*Source data:*
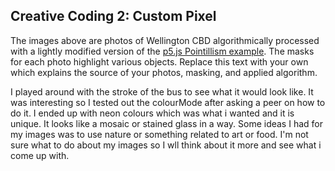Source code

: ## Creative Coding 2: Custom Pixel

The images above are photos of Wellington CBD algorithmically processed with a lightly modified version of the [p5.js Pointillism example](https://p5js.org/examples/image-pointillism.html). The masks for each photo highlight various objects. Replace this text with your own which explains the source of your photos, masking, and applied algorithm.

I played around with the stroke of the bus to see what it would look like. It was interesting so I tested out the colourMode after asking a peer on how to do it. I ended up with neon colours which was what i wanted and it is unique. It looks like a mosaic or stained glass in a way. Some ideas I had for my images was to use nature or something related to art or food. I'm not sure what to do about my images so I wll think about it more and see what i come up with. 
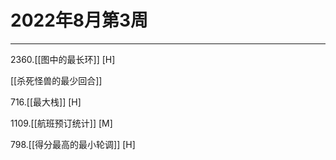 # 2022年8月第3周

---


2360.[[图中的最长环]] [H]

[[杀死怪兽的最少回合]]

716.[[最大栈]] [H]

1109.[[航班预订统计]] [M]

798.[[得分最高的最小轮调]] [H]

---

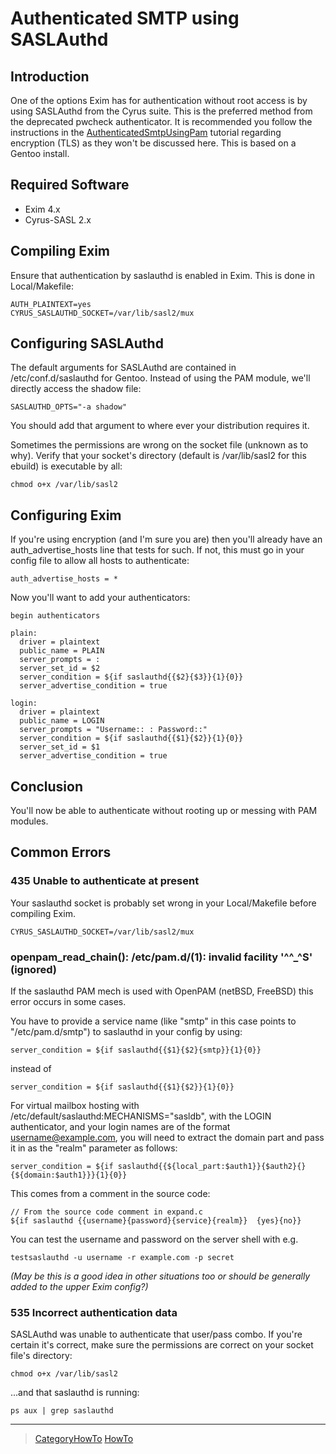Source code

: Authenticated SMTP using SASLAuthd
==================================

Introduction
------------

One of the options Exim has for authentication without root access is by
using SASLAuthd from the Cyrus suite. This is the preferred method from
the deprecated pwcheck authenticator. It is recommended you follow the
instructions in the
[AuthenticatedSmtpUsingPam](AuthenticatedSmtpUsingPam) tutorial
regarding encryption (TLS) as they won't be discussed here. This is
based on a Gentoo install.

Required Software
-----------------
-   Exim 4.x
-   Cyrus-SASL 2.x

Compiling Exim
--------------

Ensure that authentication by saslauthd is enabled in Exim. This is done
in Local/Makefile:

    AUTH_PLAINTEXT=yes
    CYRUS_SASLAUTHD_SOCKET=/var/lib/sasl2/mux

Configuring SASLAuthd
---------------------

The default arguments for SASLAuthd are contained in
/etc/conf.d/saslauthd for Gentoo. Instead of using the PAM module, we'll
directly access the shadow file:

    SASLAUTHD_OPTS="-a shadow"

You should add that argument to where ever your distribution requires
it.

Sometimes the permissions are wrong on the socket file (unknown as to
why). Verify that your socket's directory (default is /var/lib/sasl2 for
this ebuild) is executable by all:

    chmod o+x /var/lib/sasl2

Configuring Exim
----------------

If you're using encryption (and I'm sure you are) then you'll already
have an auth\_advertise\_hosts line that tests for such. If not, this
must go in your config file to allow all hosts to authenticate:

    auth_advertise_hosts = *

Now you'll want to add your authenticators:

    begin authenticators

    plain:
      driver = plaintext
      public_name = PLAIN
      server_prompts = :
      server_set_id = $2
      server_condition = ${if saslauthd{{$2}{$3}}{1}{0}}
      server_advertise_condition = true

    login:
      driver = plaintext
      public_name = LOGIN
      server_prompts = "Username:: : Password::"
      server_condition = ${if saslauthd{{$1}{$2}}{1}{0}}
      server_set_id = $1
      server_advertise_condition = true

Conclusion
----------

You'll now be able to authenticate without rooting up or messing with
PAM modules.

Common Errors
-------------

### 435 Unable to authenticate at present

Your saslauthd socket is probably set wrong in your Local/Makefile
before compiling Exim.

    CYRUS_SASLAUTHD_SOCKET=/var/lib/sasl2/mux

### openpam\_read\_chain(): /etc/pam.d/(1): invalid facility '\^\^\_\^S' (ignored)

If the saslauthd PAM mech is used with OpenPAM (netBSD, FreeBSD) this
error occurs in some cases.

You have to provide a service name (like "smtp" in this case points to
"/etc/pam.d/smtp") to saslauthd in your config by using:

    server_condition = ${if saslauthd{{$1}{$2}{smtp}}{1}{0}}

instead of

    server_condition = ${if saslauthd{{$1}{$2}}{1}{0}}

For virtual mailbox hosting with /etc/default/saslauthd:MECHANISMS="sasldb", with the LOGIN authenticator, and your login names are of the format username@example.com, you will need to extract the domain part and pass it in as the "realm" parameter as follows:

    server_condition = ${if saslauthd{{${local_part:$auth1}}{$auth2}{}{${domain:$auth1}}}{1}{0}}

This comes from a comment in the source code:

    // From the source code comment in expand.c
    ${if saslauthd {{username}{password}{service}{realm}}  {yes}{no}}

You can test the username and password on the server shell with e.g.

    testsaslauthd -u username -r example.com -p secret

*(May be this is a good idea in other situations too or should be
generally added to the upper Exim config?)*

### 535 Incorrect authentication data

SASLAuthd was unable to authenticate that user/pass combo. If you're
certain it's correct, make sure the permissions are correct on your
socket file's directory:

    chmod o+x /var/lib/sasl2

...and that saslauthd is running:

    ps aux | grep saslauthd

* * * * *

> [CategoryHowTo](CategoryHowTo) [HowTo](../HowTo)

*What to produce:* Once you have identified the lines above that contain "comment", copy each of them.

*Exercise response:*
This comes from a comment in the source code:
    // From the source code comment in expand.c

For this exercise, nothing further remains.